I pictured them huddled in their trenches in the cold and rain as shells exploded around them, waiting for the moment they would be ordered to go over the top. I imagined how terrifying that must have been. After the ceremony, I asked my parents if anyone from our family had served in the wars.

I longed for a personal connection to these events and to hear the stories those soldiers had to tell. However, aside from my grandfather’s service in the Merchant Marine, nobody from my close family had served in the military.

Lieutenant Colonel Melanie Lake
Lieutenant Colonel Melanie Lake

Since joining the Canadian Armed Forces, my feelings on Remembrance Day have evolved. As I went through my army training to become a combat engineer and spent more and more time in the field in all kinds of weather, I gained a stronger appreciation for how bone chilling and miserable those long stretches, soaked to the bone in the trenches of Europe or covered in snow in the mountains of Korea, must have felt.

After deploying to Afghanistan, I found myself thinking how much more difficult the goodbyes must have been for soldiers and their families when they had no idea how long they would be leaving for and didn’t have the luxury of email and accessible telephones to stay in close contact. I can’t imagine what it must have been like waiting everyday in hopes of getting a letter that would confirm that, at least at the moment it was mailed, your loved one was still alive.

As a new mom, I have suddenly have a much deeper appreciation for the fear and helplessness parents and loved ones must have had watching their sons and daughters head off to war. I recall how my own parents, sick with worry ahead of my first deployment, offered me my mother’s severance pay — she had just retired from 30 years of teaching — if I would just stay safely at home.

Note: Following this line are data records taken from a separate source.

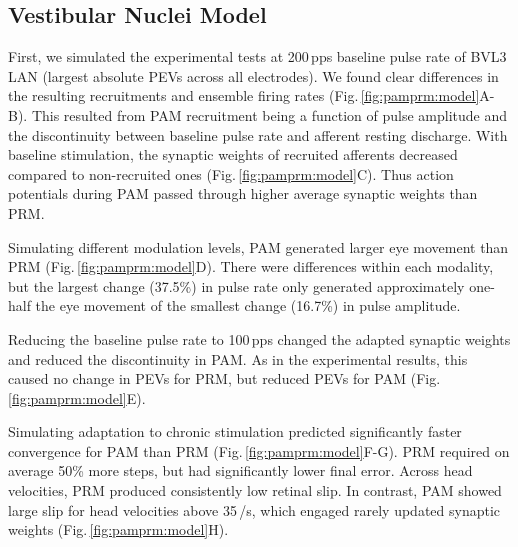 \subsection{Vestibular Nuclei Model}
First, we simulated the experimental tests at 200\,pps baseline pulse rate of BVL3 LAN (largest absolute PEVs across all electrodes). We found clear differences in the resulting recruitments and ensemble firing rates (Fig.\,\ref{fig:pamprm:model}A-B). This resulted from PAM recruitment being a function of pulse amplitude and the discontinuity between baseline pulse rate and afferent resting discharge. With baseline stimulation, the synaptic weights of recruited afferents decreased compared to non-recruited ones (Fig.\,\ref{fig:pamprm:model}C). Thus action potentials during PAM passed through higher average synaptic weights than PRM. 

	Simulating different modulation levels, PAM generated larger eye movement than PRM (Fig.\,\ref{fig:pamprm:model}D). There were differences within each modality, but the largest change (37.5\%) in pulse rate only generated approximately one-half the eye movement of the smallest change (16.7\%) in pulse amplitude.  
	
	Reducing the baseline pulse rate to 100\,pps changed the adapted synaptic weights and reduced the discontinuity in PAM. As in the experimental results, this caused no change in PEVs for PRM, but reduced PEVs for PAM (Fig.\,\ref{fig:pamprm:model}E).
	
Simulating adaptation to chronic stimulation predicted significantly faster convergence for PAM than PRM (Fig.\,\ref{fig:pamprm:model}F-G). PRM required on average 50\% more steps, but had significantly lower final error. Across head velocities, PRM produced consistently low retinal slip. In contrast, PAM showed large slip for head velocities above 35\,\degree /s, which engaged rarely updated synaptic weights (Fig.\,\ref{fig:pamprm:model}H).

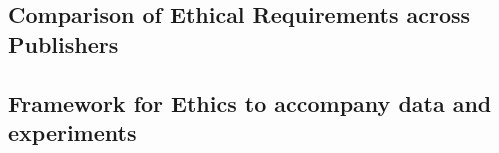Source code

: 




\subsection{Comparison of Ethical Requirements across Publishers}

\subsection{Framework for Ethics to accompany data and experiments}


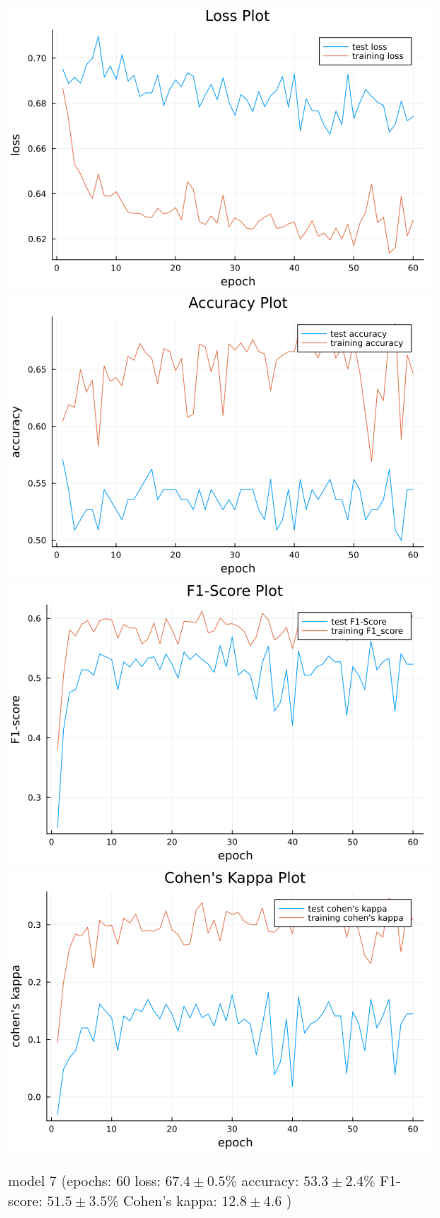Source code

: \documentclass[
a4paper, 
12pt,
grayscalebody, %
abstract=on,
twoside, BCOR10mm, 12pt, DIV13,headinclude, footexclude, final, abstracton, openright
]{ibireprt}
\numberwithin{equation}{chapter}
\numberwithin{table}{chapter}
\numberwithin{figure}{chapter}
\numberwithin{algorithm}{chapter}
\numberwithin{example}{chapter}
\numberwithin{example}{chapter}
\begin{document}
\begin{figure}[h]
	\includegraphics[width=0.4\linewidth]{loss_png_final_2_3.png}\hfill
	\includegraphics[width=0.4\linewidth]{accuracy_png_final_2_3.png}
	\\[\smallskipamount]
	\includegraphics[width=0.4\linewidth]{f1_score_png_final_2_3.png}\hfill
	\includegraphics[width=0.4\linewidth]{cohens_kappa_png_final_2_3.png}
	\caption{model 7 (epochs: 60 loss: $67.4\pm0.5\% $ accuracy: $53.3\pm2.4\%$ F1-score: $51.5\pm3.5\%$  Cohen's kappa: $12.8\pm4.6$ )}
	\label{fig:model_7_60}
\end{figure}
\end{document}
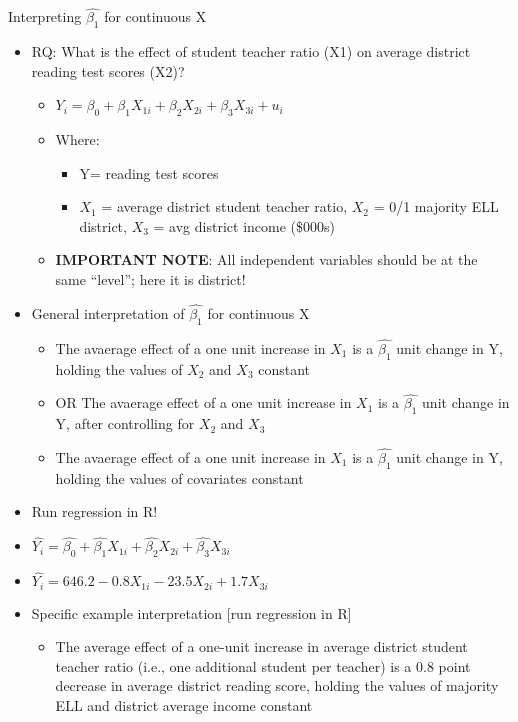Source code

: \documentclass[8pt,ignorenonframetext,dvipsnames]{beamer}
\providecommand{\tightlist}{%
  \setlength{\itemsep}{0pt}\setlength{\parskip}{0pt}}
\renewcommand{\textbf}[1]{{\color{darkgray}\bfseries\fontfamily{Montserrat-TOsF}#1}}
\let\olditem\item
\renewcommand{\item}{%
  \olditem\vspace{4pt}
}
\begin{document}
\begin{frame}{Interpreting \(\hat{\beta_1}\) for continuous X}
\protect\hypertarget{interpreting-hatbeta_1-for-continuous-x}{}

\begin{itemize}
\tightlist
\item
  RQ: What is the effect of student teacher ratio (X1) on average
  district reading test scores (X2)?

  \begin{itemize}
  \tightlist
  \item
    \(Y_i = \beta_0 + \beta_1X_{1i} + \beta_2X_{2i} + \beta_3X_{3i} + u_i\)
  \item
    Where:

    \begin{itemize}
    \tightlist
    \item
      Y= reading test scores
    \item
      \(X_1\) = average district student teacher ratio, \(X_2\) = 0/1
      majority ELL district, \(X_3\) = avg district income (\$000s)
    \end{itemize}
  \item
    \textbf{IMPORTANT NOTE}: All independent variables should be at the
    same ``level''; here it is district!
  \end{itemize}
\item
  General interpretation of \(\hat{\beta_1}\) for continuous X

  \begin{itemize}
  \tightlist
  \item
    The avaerage effect of a one unit increase in \(X_1\) is a
    \(\hat{\beta_1}\) unit change in Y, holding the values of \(X_2\)
    and \(X_3\) constant
  \item
    OR The avaerage effect of a one unit increase in \(X_1\) is a
    \(\hat{\beta_1}\) unit change in Y, after controlling for \(X_2\)
    and \(X_3\)
  \item
    The avaerage effect of a one unit increase in \(X_1\) is a
    \(\hat{\beta_1}\) unit change in Y, holding the values of covariates
    constant
  \end{itemize}
\item
  Run regression in R!
\item
  \(\hat{Y_i} = \hat{\beta_0} + \hat{\beta_1} X_{1i} + \hat{\beta_2} X_{2i} + \hat{\beta_3} X_{3i}\)
\item
  \(\hat{Y_i} = 646.2 - 0.8 X_{1i} -23.5 X_{2i} + 1.7 X_{3i}\)
\item
  Specific example interpretation {[}run regression in R{]}

  \begin{itemize}
  \tightlist
  \item
    The average effect of a one-unit increase in average district
    student teacher ratio (i.e., one additional student per teacher) is
    a 0.8 point decrease in average district reading score, holding the
    values of majority ELL and district average income constant
  \end{itemize}
\end{itemize}

\end{frame}
\end{document}
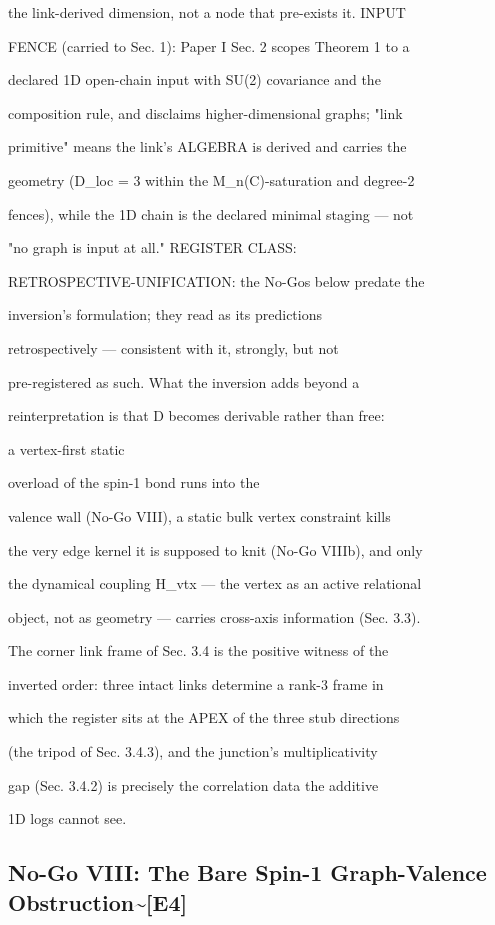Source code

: \documentclass[11pt,a4paper]{article}
\theoremstyle{definition}
\begin{document}
the link-derived dimension, not a node that pre-exists it. INPUT

FENCE (carried to Sec. 1): Paper I Sec. 2 scopes Theorem 1 to a

declared 1D open-chain input with SU(2) covariance and the

composition rule, and disclaims higher-dimensional graphs; "link

primitive" means the link's ALGEBRA is derived and carries the

geometry (D\_loc = 3 within the M\_n(C)-saturation and degree-2

fences), while the 1D chain is the declared minimal staging — not

"no graph is input at all." REGISTER CLASS:

RETROSPECTIVE-UNIFICATION: the No-Gos below predate the

inversion's formulation; they read as its predictions

retrospectively — consistent with it, strongly, but not

pre-registered as such. What the inversion adds beyond a

reinterpretation is that D becomes derivable rather than free:

a vertex-first static

overload of the spin-1 bond runs into the

valence wall (No-Go VIII), a static bulk vertex constraint kills

the very edge kernel it is supposed to knit (No-Go VIIIb), and only

the dynamical coupling H\_vtx — the vertex as an active relational

object, not as geometry — carries cross-axis information (Sec. 3.3).

The corner link frame of Sec. 3.4 is the positive witness of the

inverted order: three intact links determine a rank-3 frame in

which the register sits at the APEX of the three stub directions

(the tripod of Sec. 3.4.3), and the junction's multiplicativity

gap (Sec. 3.4.2) is precisely the correlation data the additive

1D logs cannot see.


\subsection{No-Go VIII: The Bare Spin-1 Graph-Valence Obstruction\textasciitilde{}[\textsc{E4}]}
\end{document}
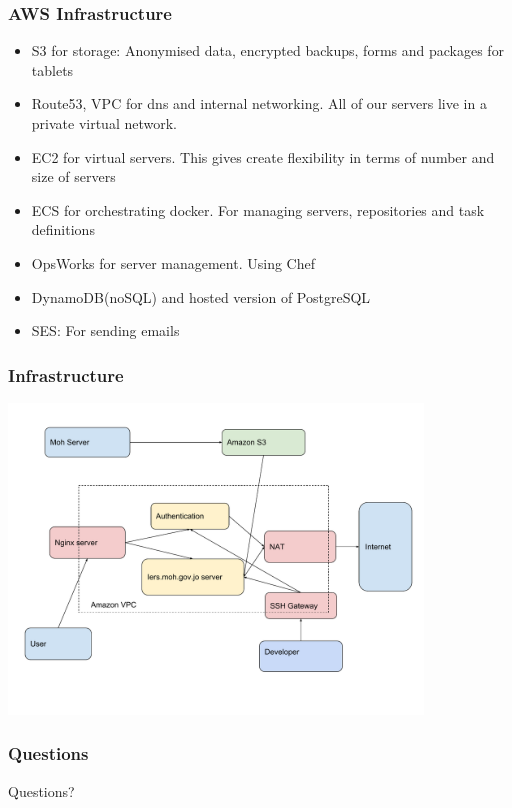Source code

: \documentclass{beamer}
\begin{document}
\begin{frame}
  \frametitle{AWS Infrastructure}
  \begin{itemize}
  \item S3 for storage: Anonymised data, encrypted backups, forms and packages for tablets
  \item Route53, VPC for dns and internal networking. All of our servers live in a private virtual network.
  \item EC2 for virtual servers. This gives create flexibility in terms of number and size of servers
  \item ECS for orchestrating docker. For managing servers, repositories and task definitions
  \item OpsWorks for server management. Using Chef
  \item DynamoDB(noSQL) and hosted version of PostgreSQL 
  \item SES: For sending emails
  \end{itemize}
\end{frame}


\begin{frame}
   \frametitle{Infrastructure}
  \begin{center}
    \includegraphics[width=11cm]{am.pdf}
  \end{center}
\end{frame}
\begin{frame}
  \frametitle{Questions}
  \Huge Questions?
\end{frame}
\end{document}
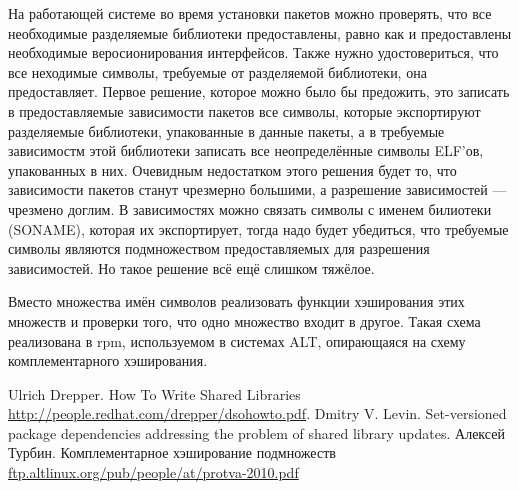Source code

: \documentclass[10pt, a5paper]{article}
\begin{document}
На работающей системе во время установки пакетов можно проверять, что все необходимые разделяемые библиотеки предоставлены, равно как и предоставлены необходимые веросионирования интерфейсов. Также нужно удостовериться, что все неходимые символы, требуемые от разделяемой библиотеки, она предоставляет. Первое решение, которое можно было бы предожить, это записать в предоставляемые зависимости пакетов все символы, которые  экспортируют разделяемые библиотеки, упакованные в данные пакеты, а в требуемые зависимостм этой библиотеки записать все неопределённые символы ELF'ов, упакованных в них. Очевидным недостатком этого решения будет то, что зависимости пакетов станут чрезмерно большими, а разрешение зависимостей --- чрезмено доглим. В зависимостях можно связать символы с именем билиотеки (SONAME), которая их экспортирует, тогда надо будет убедиться, что требуемые символы являются подмножеством предоставляемых для разрешения зависимостей. Но такое решение всё ещё слишком тяжёлое.

Вместо множества имён символов реализовать функции хэширования этих множеств и проверки того, что одно множество входит в другое. Такая схема реализована в rpm, используемом в системах ALT, опирающаяся на схему комплементарного хэширования.


\begin{thebibliography}{99}
   Ulrich Drepper. How To Write Shared Libraries \url{http://people.redhat.com/drepper/dsohowto.pdf}.
   Dmitry V. Levin. Set-versioned package dependencies addressing the problem of shared library updates.
  Алексей Турбин. Комплементарное хэширование подмножеств \url{ftp.altlinux.org/pub/people/at/protva-2010.pdf}
\end{thebibliography}
\end{document}
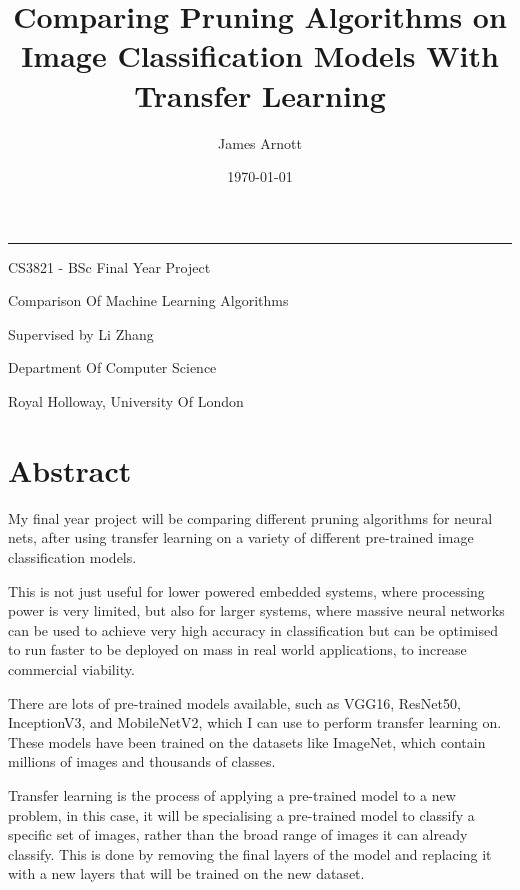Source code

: \documentclass{article}
\title{\titleFont Comparing Pruning Algorithms on Image Classification Models With Transfer Learning}
\date{\Large \today}
\author{\subtitleFont James Arnott}
\begin{document}
\maketitle

\begin {center}
\noindent\rule{15cm}{0.4pt}
\end{center}

\vspace{1cm}

\begin{center}
	\begin{Large}
			CS3821 - BSc Final Year Project
			
			Comparison Of Machine Learning Algorithms

			Supervised by Li Zhang

			\vspace{0.6cm}

			Department Of Computer Science

			\vspace{0.2cm}

			Royal Holloway, University Of London
	\end{Large}
\end{center}


\pagebreak

\section{Abstract}
My final year project will be comparing different pruning algorithms for neural nets,
after using transfer learning on a variety of different pre-trained image classification models.

This is not just useful for lower powered embedded systems\cite{EmbeddedSystems},
where processing power is very limited, but also for larger systems,
where massive neural networks can be used to achieve very
high accuracy in classification but can be optimised to run faster
to be deployed on mass in real world applications, to increase
commercial viability.

There are lots of pre-trained models available, such as VGG16, ResNet50, InceptionV3,
and MobileNetV2, which I can use to perform transfer learning on. These models
have been trained on the datasets like ImageNet\cite{ImageNet}, which contain millions of images
and thousands of classes.

Transfer learning is the process of applying a pre-trained model to a new problem,
in this case, it will be specialising a pre-trained model to classify a specific set of images, 
rather than the broad range of images it can already classify.
This is done by removing the final layers of the model and replacing it with a new layers
that will be trained on the new dataset.
\end{document}
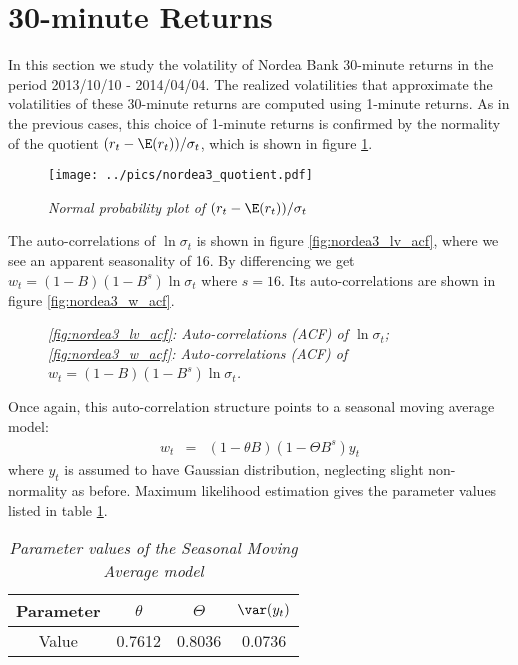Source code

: \section{30-minute Returns}\label{sec:nordea2_30min}
In this section we study the volatility of Nordea Bank 30-minute
returns in the period 2013/10/10 - 2014/04/04. The realized
volatilities that approximate the volatilities of these 30-minute
returns are computed using 1-minute returns. As in the previous cases,
this choice of 1-minute returns is confirmed by the normality of the
quotient $(r_t - \E(r_t))/\sigma_t$, which is shown in figure
\ref{fig:nordea3_quotient}.
\begin{figure}[htb!]
  \centering
  \texttt{[image: ../pics/nordea3\_quotient.pdf]}
  \caption{\small \it Normal probability plot of $(r_t -
    \E(r_t))/\sigma_t$}
  \label{fig:nordea3_quotient}
\end{figure}
The auto-correlations of $\ln \sigma_t$ is shown in figure
\ref{fig:nordea3_lv_acf}, where we see an apparent seasonality of
16. By differencing we get $w_t = (1-B)(1-B^s)\ln\sigma_t$ where
$s=16$. Its auto-correlations are shown in figure
\ref{fig:nordea3_w_acf}.
\begin{figure}[htb!]
  \centering
  \caption{\small \it \ref{fig:nordea3_lv_acf}: Auto-correlations
    (ACF) of $\ln \sigma_t$; \ref{fig:nordea3_w_acf}: Auto-correlations
    (ACF) of $w_t = (1-B)(1-B^s)\ln\sigma_t$.}
\end{figure}
Once again, this auto-correlation structure
points to a seasonal moving average model:
\begin{eqnarray*}
  w_t &=& (1-\theta B)(1-\Theta B^s) y_t
\end{eqnarray*}
where $y_t$ is assumed to have Gaussian distribution, neglecting
slight non-normality as before. Maximum likelihood estimation gives
the parameter values listed in table \ref{tab:nordea3_sv_param}.
\begin{table}[htb!]
  \centering
  \begin{tabular}{|c|c|c|c|}
    \hline
    Parameter & $\theta$ & $\Theta$ & $\var(y_t)$\\
    \hline
    Value & 0.7612 & 0.8036 & 0.0736\\
    \hline
  \end{tabular}
  \caption{\small \it Parameter values of the Seasonal Moving Average
    model}
  \label{tab:nordea3_sv_param}
\end{table}

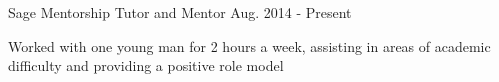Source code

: \begin{cventries}
 
   \cventry
    {Sage Mentorship} %
    {Tutor and Mentor} %
    {Aug. 2014 - Present} %
    {} %
    {
      \begin{cvitems} %
        \item {Worked with one young man for 2 hours a week, assisting in areas of academic difficulty and providing a positive role model}
      \end{cvitems}
     }
\end{cventries}
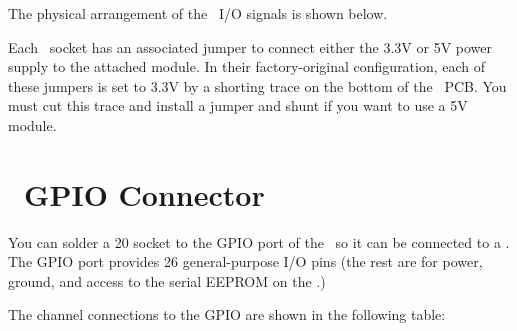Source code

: \documentclass[letterpaper,11pt,oneside]{memoir}
\renewcommand{\fixedpic}[1]{}
\begin{document}
\pagebreak %

The physical arrangement of the \digpmod\ I/O signals is shown below.

\fixedpic{\texttt{[image: PMOD\_socket.jpg]}}

Each \digpmod\ socket has an associated jumper to connect either the 3.3V or 5V power
supply to the attached module. 
In their factory-original configuration, each of these jumpers is set to 3.3V 
by a shorting trace on the bottom of the \product\ PCB. 
You must cut this trace and install a jumper and shunt if you want to use a 5V module.

\fixedpic{\texttt{[image: shorting\_traces.jpg]}}


\section{\rpi\ GPIO Connector}

You can solder a 20 socket to the GPIO port of the \product\ 
so it can be connected to a \rpi.
The GPIO port provides 26 general-purpose I/O pins (the rest are for power, ground,
and access to the serial EEPROM on the \product.)

\fixedpic{\texttt{[image: rpi\_socket.png]}}

\pagebreak %

The channel connections to the GPIO are shown in the following table:
\end{document}
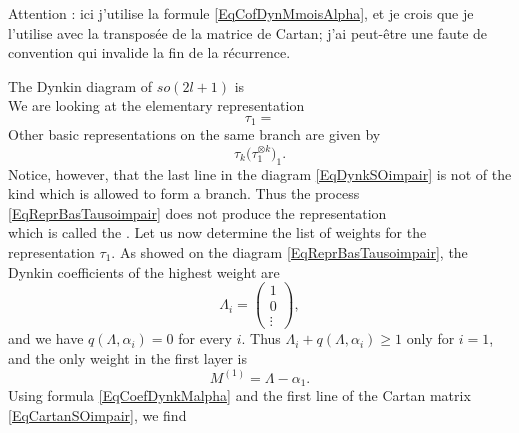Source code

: \begin{probleme}
Attention : ici j'utilise la formule \eqref{EqCofDynMmoisAlpha}, et je crois que je l'utilise avec la transposée de la matrice de Cartan; j'ai peut-être une faute de convention qui invalide la fin de la récurrence.
\end{probleme}

The Dynkin diagram of $so(2l+1)$ is
\begin{equation}		\label{EqDynkSOimpair}
   
\end{equation}
We are looking at the elementary representation
\begin{equation}
    \tau_1=
\end{equation}
Other basic representations on the same branch are given by
\begin{equation}		\label{EqReprBasTausoimpair}
	\tau_k\big( \tau_1^{\otimes k} \big)_1.
\end{equation}
Notice, however, that the last line in the diagram \eqref{EqDynkSOimpair} is not of the kind which is allowed to form a branch. Thus the process \eqref{EqReprBasTausoimpair} does not produce the representation
\begin{equation}
   
\end{equation}
which is called the . Let us now determine the list of weights for the representation $\tau_1$. As showed on the diagram \eqref{EqReprBasTausoimpair}, the Dynkin coefficients of the highest weight are
\begin{equation}
	\Lambda_i=
	\begin{pmatrix}
		1\\
		0\\
		\vdots
	\end{pmatrix},
\end{equation}
and we have $q(\Lambda,\alpha_i)=0$ for every $i$. Thus $\Lambda_i+q(\Lambda,\alpha_i)\geq 1$ only for $i=1$, and the only weight in the first layer is
\begin{equation}
	M^{(1)}=\Lambda-\alpha_1.
\end{equation}
Using formula \eqref{EqCoefDynkMalpha} and the first line of the Cartan matrix \eqref{EqCartanSOimpair}, we find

Not having veterans in my own family, I tried to seize  opportunities over the years to speak with as many of our Second World War and Korean War veterans as I could. I was immensely sad watching the 75th anniversary of D-Day this year thinking this may be one of the last times we see those, who so bravely made their way ashore in 1944, gather on the beaches of Normandy to commemorate. Today’s children will not have the opportunity to hear their stories first hand.

Through my comrades in arms, I gained personal connection to these brave souls I once sought as a child.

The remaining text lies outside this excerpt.